La recherche d’altération du génome ou de
détection des polymorphismes repose sur
les puces ou microarrays. Ces deux
domaines sont complémentaires puisque,
à côté des mutations de grands segments
d’ADN qui ont fait l’objet des premières
études, la médecine moléculaire s’intéresse de plus en plus à des polymorphismes
ponctuels de séquence nucléotidique
(Single Nucleotide Polymorphism [SNP]),
ou à l’association de ces polymorphismes
sous forme d’haplotype. Ces polymorphismes peuvent avoir des conséquences
fonctionnelles pour l’expression ou l’activité d’une protéine, et être ainsi associés à
une variation d’expression phénotypique.
L’utilisation des puces peut permettre, à
partir d’un simple prélèvement sanguin,
d’effectuer le génotypage pour de nombreux gènes, et, pour chacun des gènes, à
de nombreux haplotypes, en utilisant pour
les dépôts des oligonucléotides porteurs ou
non du polymorphisme recherché.
La deuxième grande application de ces
puces est le transcriptome. Le transcriptome est l’analyse instantanée du niveau
d’expression de tous les ARNm des
gènes choisis. Cette analyse permet de
préciser pour chaque situation pathologique (rejet, infection…) l’expression de
certains gènes, leur association et leur
niveau d’expression. Cette expression
peut être spécifique d’organe ; par
exemple, il est possible de s’intéresser au
niveau d’expression des ARNm dans
l’organe greffé ou dans les lymphocytes
périphériques. Les retombées peuvent
être doubles. Il peut s’agir d’un côté
d’une aide au diagnostic, si le profil d’expression pour une situation donnée a été
bien défini avec l’utilisation de puces
dédiées qui comportent un plus petit
nombre de gènes sélectionnés. Il peut
s’agir aussi de mettre en lumière le rôle
d’une protéine ou d’une famille de protéines dont l’importance avait été jusquelà inconnue ou négligée.

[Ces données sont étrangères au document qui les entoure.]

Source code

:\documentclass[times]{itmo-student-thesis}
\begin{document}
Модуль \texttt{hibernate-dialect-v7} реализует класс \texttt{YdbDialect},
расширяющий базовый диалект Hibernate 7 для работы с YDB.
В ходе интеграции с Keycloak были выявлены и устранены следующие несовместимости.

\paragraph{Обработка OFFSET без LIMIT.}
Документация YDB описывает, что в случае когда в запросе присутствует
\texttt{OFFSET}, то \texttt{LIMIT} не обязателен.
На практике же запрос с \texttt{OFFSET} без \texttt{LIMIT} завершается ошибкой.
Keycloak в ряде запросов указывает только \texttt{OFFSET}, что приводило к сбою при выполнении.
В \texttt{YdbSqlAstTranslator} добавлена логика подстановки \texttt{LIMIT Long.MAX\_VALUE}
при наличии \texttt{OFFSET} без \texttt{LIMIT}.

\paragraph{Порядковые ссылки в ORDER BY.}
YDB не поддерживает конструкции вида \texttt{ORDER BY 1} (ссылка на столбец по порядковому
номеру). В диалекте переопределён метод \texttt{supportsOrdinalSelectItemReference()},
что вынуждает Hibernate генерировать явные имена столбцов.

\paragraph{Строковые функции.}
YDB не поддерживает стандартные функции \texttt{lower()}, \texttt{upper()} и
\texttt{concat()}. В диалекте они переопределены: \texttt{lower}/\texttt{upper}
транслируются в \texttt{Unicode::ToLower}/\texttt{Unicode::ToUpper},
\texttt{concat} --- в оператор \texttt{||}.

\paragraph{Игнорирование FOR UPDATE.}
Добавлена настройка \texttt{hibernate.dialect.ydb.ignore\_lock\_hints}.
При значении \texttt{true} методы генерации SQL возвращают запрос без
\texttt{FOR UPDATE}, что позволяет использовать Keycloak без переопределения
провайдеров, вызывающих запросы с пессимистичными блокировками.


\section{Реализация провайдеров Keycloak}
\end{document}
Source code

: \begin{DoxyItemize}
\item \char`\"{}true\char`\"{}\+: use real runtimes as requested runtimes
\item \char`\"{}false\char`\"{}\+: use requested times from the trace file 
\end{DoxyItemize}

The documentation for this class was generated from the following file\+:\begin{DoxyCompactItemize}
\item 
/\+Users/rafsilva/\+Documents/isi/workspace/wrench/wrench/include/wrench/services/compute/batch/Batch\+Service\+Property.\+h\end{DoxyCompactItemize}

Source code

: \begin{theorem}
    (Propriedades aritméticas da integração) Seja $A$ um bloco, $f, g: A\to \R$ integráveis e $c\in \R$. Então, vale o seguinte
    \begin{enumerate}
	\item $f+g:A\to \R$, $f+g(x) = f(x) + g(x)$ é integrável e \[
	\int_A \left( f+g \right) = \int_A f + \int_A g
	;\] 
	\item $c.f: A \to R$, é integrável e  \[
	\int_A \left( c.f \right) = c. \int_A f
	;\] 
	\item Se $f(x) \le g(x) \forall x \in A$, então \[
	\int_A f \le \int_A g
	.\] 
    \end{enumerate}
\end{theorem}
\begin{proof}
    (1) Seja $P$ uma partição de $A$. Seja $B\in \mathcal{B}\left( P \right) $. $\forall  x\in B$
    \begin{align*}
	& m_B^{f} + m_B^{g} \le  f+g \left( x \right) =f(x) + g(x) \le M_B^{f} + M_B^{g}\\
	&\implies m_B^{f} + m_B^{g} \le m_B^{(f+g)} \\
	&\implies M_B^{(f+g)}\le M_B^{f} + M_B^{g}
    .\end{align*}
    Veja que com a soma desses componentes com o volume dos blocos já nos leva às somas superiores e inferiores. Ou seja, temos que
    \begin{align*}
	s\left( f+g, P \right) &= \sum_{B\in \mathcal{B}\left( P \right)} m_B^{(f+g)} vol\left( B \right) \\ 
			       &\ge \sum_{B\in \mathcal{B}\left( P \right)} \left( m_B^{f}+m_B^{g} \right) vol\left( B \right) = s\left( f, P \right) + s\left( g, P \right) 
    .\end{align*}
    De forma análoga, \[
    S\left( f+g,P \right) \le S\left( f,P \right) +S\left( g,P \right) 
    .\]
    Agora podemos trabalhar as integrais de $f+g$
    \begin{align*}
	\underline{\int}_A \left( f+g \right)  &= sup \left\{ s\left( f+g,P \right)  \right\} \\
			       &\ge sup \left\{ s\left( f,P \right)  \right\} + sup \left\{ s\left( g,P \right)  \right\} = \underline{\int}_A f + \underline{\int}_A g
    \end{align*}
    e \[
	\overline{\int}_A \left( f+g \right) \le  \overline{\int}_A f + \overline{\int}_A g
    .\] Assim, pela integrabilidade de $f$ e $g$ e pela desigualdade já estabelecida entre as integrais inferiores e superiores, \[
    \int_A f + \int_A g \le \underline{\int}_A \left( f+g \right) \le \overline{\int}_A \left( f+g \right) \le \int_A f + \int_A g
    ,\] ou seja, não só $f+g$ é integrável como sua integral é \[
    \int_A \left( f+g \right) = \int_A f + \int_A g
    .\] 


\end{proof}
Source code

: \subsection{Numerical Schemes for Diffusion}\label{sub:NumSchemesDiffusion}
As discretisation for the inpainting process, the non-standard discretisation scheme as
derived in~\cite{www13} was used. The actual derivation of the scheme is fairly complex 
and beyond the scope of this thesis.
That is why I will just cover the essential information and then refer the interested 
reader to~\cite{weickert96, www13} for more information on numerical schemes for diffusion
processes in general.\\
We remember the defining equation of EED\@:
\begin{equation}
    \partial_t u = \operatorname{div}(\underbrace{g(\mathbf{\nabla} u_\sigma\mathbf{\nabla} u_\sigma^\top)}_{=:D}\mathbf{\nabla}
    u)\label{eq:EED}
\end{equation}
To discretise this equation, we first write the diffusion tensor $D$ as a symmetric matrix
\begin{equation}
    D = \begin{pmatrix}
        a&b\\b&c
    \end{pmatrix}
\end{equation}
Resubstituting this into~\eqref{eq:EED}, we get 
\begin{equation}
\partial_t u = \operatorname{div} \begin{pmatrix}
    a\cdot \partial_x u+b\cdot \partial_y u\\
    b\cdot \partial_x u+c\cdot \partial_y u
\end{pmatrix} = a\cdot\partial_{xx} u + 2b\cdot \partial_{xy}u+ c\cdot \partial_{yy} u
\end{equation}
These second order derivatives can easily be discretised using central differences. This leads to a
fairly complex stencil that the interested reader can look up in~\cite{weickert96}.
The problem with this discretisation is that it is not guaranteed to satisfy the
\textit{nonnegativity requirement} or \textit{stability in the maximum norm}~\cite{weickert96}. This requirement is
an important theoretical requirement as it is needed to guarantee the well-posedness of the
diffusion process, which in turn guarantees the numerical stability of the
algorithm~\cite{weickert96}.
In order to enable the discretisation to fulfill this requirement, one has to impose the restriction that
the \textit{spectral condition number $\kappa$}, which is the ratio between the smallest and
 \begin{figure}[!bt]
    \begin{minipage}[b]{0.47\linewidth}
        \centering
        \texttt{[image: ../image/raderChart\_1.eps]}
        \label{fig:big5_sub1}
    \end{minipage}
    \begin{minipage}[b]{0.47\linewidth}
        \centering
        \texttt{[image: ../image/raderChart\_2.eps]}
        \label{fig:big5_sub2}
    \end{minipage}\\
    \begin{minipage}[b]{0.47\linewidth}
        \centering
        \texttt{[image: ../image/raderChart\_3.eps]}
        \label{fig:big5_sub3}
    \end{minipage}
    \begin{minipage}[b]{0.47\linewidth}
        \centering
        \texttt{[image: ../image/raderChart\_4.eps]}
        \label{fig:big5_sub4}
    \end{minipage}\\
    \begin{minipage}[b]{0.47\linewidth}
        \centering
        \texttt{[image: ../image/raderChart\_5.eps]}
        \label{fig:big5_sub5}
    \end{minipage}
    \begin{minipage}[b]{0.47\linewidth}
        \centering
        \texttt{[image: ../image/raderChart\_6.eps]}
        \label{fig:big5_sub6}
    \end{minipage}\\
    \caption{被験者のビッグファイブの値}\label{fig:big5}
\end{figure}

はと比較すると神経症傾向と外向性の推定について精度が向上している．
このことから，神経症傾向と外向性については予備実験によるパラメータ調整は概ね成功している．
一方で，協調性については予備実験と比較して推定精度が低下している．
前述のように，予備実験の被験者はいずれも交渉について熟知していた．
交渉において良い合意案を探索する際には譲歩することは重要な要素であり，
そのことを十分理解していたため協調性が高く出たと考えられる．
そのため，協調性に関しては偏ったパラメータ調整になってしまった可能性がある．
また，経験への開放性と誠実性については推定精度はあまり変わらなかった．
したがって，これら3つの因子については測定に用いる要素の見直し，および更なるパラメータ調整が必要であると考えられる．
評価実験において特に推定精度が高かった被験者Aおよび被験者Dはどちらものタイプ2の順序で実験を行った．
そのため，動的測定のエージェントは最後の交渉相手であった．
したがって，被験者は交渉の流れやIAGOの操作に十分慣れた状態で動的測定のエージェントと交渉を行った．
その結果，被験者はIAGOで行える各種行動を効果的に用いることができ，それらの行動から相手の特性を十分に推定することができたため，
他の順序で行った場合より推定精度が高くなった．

La dernière avancée de ces techniques est
la protéomique. Cette technique permet
l’analyse de la diversité des protéines en
réponse à certaines situations cliniques.
Contrairement au génotypage ou au
transcriptome, les techniques utilisées
reposent sur l’électrophorèse bidimensionnelle et la spectrométrie de masse.
Les protéines sont le degré final du
polymorphisme, puisqu’elles prennent
en compte tous les phénomènes posttranscriptionnels. De plus, ce sont les
véritables cibles ou les responsables des
mécanismes effecteurs des phénomènes
biologiques. L’étude de leur polymorphisme se rapproche donc plus de la
réponse fonctionnelle de l’organe ou de
la population cellulaire considérée.
PLACE POUR LE SUIVI D’UN PATIENT
TRANSPLANTÉ
Il convient également de replacer ces
techniques dans une évaluation “chronologique” d’un patient transplanté. On
peut résumer les principales étapes de la
transplantation :
$ tout d’abord une période d’attente
avant la greffe ;
$ une période immédiate précédant la
greffe lorsque le donneur a été identifié ;
$ une période initiale suivant la greffe
lorsque le diagnostic de phénomènes
aigus tels qu’un rejet est particulièrement
important à poser ;
$ une période à plus long terme.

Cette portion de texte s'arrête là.